*** Block opens ***

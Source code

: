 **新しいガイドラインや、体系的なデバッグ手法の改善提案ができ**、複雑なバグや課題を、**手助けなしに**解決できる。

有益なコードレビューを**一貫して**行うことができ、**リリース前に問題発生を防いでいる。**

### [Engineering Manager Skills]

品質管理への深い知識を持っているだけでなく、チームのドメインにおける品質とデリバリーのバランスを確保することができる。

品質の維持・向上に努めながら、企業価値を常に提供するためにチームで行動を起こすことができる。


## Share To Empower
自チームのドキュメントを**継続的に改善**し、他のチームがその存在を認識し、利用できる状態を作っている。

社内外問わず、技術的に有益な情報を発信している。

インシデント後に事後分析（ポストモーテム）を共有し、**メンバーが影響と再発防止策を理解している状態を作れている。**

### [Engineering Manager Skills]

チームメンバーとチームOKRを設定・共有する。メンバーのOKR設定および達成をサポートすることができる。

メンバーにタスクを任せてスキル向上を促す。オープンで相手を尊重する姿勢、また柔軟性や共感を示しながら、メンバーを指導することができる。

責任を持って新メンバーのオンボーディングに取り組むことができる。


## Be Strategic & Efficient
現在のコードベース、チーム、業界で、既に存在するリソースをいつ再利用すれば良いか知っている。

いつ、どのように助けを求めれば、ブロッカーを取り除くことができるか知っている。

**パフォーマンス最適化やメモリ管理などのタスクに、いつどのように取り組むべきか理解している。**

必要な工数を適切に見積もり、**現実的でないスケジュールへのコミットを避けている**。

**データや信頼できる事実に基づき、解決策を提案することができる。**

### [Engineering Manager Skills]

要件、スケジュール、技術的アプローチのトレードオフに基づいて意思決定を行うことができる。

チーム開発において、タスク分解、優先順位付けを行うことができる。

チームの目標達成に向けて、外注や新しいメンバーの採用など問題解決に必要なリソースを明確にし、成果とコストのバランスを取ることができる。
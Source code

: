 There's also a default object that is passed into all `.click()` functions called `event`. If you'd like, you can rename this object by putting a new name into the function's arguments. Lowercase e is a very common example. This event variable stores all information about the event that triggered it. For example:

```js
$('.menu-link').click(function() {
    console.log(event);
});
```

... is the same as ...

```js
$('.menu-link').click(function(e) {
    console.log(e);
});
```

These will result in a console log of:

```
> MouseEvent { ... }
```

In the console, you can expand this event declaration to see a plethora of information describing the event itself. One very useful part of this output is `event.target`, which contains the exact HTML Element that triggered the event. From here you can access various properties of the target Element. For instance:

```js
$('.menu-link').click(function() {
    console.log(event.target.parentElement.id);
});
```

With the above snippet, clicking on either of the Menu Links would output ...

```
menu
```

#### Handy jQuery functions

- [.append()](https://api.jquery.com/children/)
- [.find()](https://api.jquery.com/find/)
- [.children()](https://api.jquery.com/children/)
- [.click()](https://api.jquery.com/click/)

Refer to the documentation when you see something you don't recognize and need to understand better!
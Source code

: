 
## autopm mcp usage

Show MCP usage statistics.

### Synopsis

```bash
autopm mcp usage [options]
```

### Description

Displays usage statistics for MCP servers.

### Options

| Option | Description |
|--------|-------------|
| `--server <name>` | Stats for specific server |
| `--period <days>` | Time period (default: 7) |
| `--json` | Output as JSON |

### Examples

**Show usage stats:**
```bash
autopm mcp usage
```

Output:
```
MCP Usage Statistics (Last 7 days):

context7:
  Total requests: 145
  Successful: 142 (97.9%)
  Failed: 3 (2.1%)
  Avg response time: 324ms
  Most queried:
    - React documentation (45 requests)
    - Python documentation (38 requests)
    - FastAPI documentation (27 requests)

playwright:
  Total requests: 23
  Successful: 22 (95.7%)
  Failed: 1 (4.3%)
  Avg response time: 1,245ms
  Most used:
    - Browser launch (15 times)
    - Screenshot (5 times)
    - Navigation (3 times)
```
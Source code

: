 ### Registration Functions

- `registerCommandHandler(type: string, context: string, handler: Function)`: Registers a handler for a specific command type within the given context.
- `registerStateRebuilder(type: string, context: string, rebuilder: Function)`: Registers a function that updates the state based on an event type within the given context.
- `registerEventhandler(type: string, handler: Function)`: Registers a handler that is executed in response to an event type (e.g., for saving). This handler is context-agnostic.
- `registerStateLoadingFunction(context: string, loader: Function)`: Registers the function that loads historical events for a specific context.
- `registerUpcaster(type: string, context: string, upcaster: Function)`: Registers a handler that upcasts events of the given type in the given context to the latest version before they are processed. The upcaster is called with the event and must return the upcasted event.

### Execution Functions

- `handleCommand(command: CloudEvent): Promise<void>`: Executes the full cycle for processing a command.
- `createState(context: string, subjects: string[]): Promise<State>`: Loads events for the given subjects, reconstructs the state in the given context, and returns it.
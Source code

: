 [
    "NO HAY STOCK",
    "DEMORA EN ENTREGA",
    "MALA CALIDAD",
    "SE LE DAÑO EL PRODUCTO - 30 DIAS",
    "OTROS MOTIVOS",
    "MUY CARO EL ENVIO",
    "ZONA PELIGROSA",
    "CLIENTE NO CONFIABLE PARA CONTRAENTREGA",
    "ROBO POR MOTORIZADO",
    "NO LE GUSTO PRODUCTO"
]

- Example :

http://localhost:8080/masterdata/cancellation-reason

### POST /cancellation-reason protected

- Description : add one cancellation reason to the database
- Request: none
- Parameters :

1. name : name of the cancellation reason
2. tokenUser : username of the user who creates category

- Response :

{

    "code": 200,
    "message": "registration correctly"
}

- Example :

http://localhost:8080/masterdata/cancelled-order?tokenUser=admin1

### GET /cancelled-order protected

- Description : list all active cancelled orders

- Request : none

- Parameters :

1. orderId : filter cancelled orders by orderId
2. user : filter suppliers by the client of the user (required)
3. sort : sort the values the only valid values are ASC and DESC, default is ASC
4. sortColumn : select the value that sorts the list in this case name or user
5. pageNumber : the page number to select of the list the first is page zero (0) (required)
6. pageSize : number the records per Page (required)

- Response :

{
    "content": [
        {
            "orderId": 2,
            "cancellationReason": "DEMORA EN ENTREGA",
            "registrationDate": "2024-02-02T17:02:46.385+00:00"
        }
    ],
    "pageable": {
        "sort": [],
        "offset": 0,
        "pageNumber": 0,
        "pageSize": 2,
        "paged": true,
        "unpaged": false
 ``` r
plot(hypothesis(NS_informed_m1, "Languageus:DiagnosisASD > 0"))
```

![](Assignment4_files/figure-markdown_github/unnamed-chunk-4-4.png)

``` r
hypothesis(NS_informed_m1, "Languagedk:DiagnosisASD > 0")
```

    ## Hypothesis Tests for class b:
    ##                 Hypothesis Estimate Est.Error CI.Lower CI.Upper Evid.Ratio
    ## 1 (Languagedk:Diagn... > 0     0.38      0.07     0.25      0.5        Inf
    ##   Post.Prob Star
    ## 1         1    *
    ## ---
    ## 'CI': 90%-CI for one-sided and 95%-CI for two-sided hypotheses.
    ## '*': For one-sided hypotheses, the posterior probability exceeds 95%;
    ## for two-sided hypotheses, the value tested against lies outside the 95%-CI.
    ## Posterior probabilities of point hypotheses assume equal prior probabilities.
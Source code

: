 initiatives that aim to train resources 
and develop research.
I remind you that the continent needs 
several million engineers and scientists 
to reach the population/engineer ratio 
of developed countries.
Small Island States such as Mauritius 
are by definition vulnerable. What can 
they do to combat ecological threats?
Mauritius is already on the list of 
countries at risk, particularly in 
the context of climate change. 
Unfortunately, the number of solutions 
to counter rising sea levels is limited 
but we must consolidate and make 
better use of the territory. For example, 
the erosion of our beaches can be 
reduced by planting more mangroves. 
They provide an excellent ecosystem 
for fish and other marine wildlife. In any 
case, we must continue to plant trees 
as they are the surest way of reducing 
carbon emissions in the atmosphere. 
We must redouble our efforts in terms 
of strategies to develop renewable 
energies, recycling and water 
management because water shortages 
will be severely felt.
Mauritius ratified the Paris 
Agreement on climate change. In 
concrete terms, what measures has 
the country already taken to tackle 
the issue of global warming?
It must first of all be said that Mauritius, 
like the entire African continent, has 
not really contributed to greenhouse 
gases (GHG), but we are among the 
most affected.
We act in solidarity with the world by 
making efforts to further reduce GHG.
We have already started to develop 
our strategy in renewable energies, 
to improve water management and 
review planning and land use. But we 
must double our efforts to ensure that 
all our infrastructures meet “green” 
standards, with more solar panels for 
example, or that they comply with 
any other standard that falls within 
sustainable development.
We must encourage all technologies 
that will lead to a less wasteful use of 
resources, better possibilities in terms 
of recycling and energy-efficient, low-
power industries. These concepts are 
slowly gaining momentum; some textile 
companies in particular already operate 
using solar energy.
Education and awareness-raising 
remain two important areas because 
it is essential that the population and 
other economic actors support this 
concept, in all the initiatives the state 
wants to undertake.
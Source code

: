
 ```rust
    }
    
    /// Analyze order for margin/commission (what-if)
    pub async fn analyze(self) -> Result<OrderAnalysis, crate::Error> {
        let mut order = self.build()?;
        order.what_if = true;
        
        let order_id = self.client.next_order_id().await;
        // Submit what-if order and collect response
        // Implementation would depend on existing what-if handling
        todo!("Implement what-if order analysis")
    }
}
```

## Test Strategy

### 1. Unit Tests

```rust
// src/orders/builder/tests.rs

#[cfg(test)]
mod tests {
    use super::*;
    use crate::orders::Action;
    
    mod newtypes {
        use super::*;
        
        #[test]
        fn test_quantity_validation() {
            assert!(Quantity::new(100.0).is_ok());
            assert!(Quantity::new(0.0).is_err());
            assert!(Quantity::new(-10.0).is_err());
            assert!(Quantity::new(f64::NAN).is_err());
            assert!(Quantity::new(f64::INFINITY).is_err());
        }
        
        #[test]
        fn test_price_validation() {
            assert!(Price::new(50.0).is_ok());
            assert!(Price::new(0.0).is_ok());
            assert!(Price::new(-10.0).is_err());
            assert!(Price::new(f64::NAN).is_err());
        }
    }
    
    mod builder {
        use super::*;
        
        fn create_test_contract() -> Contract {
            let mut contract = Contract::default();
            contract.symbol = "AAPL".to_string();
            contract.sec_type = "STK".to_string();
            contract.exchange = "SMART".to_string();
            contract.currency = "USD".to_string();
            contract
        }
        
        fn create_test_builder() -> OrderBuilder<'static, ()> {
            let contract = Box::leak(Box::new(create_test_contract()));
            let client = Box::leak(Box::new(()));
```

*** Block closes ***

When a line of the material holds the string "days", copy that line.

| `--period <days>` | Time period (default: 7) |
MCP Usage Statistics (Last 7 days):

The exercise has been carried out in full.